DENIS, Philippe. The suspension and resignation of Franz Pfanner, first abbot of Mariannhill. Studia Hist. Ecc. [online]. 2014, vol.40, n.1, pp.39-56. ISSN 2412-4265.

This article focuses on an episode of the history of the Mariannhill monastery, by far the most successful Catholic missionary enterprise in the late 19,h and early 20* centuries, about which there has long been uncertainty: the suspension and resignation of Franz Pfanner, the founder of the monastery and its first abbot.

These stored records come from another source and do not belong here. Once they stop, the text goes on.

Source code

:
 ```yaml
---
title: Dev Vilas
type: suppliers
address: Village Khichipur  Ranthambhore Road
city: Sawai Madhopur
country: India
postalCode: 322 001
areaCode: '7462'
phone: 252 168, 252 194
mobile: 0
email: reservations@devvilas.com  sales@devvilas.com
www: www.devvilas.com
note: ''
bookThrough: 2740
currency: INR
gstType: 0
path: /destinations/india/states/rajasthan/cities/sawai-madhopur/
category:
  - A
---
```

His downfall was the direct consequence of a visitation conducted by the abbot of Oelenberg, Franciscus Strunk, between January and July 1892. To restore the observances which had been relaxed to enable mission work and to bring down the pride of an abbot who was accused of buying too much land and recruiting too many monks, the visitator asked him to submit to the authority of a Mission Council made up of influential members of the monastery. Convinced that this proposal was not practical, Pfanner continued to make decisions on his own, as prescribed, in fact, by the Benedictine Rule which the Trappists never ceased to follow. He was sanctioned for disregarding the visitator's orders. Suspended for a year, he offered his resignation a few months later, in January or February 1893, and this was accepted by the abbot general of the Trappist Order. For his remaining years he lived the life of an ordinary monk, in relative isolation, at Emaus, a remote mission station in the Drakensberg area. That was not an exile in the proper sense, but until his last day he suffered from a deep sense of injustice.